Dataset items
=== Section Start ===

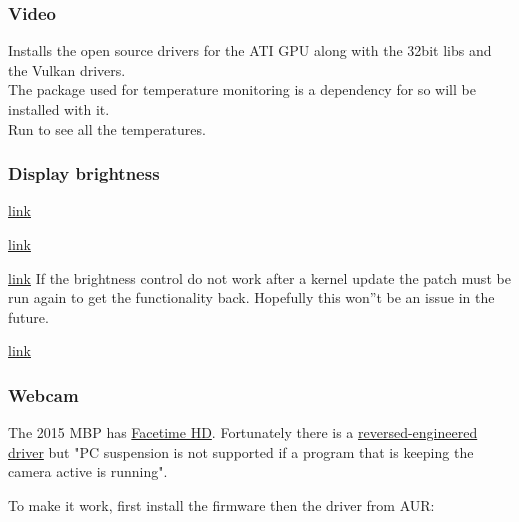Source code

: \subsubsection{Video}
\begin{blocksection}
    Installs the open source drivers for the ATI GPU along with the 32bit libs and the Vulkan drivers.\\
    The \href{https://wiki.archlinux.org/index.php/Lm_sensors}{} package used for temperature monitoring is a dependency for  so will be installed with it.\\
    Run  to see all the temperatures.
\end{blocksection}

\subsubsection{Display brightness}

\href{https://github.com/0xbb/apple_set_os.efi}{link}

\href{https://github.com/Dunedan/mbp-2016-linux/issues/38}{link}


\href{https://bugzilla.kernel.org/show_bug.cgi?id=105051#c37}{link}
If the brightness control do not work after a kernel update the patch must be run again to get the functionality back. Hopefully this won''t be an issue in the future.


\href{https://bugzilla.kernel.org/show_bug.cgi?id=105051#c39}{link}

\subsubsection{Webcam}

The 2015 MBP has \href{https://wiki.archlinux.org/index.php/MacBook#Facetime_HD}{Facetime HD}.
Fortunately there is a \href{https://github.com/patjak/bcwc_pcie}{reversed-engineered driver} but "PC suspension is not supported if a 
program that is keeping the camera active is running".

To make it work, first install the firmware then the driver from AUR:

=== Section End ===
=== Section Start ===

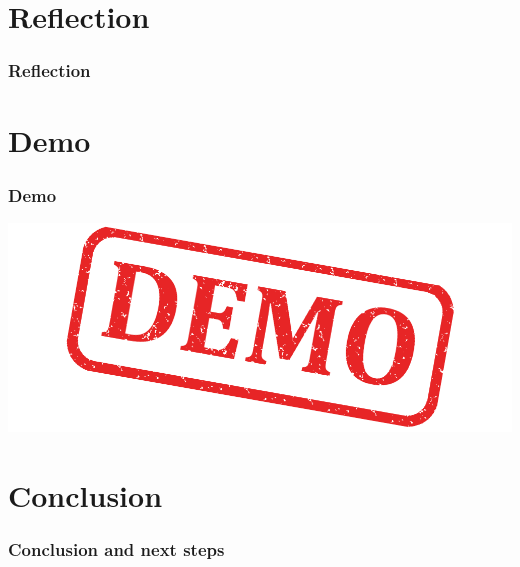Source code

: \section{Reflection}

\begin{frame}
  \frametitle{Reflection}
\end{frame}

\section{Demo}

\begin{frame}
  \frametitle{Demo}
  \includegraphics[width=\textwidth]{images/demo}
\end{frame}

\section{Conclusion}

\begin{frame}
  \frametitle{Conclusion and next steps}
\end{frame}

=== Section End ===

**What to produce:** Print the lines above from the one with "If the brightness" through the one with "To make it work, first", both included, exactly as written and nothing more.

**Result below:**
If the brightness control do not work after a kernel update the patch must be run again to get the functionality back. Hopefully this won''t be an issue in the future.


\href{https://bugzilla.kernel.org/show_bug.cgi?id=105051#c39}{link}

\subsubsection{Webcam}

The 2015 MBP has \href{https://wiki.archlinux.org/index.php/MacBook#Facetime_HD}{Facetime HD}.
Fortunately there is a \href{https://github.com/patjak/bcwc_pcie}{reversed-engineered driver} but "PC suspension is not supported if a 
program that is keeping the camera active is running".

To make it work, first install the firmware then the driver from AUR:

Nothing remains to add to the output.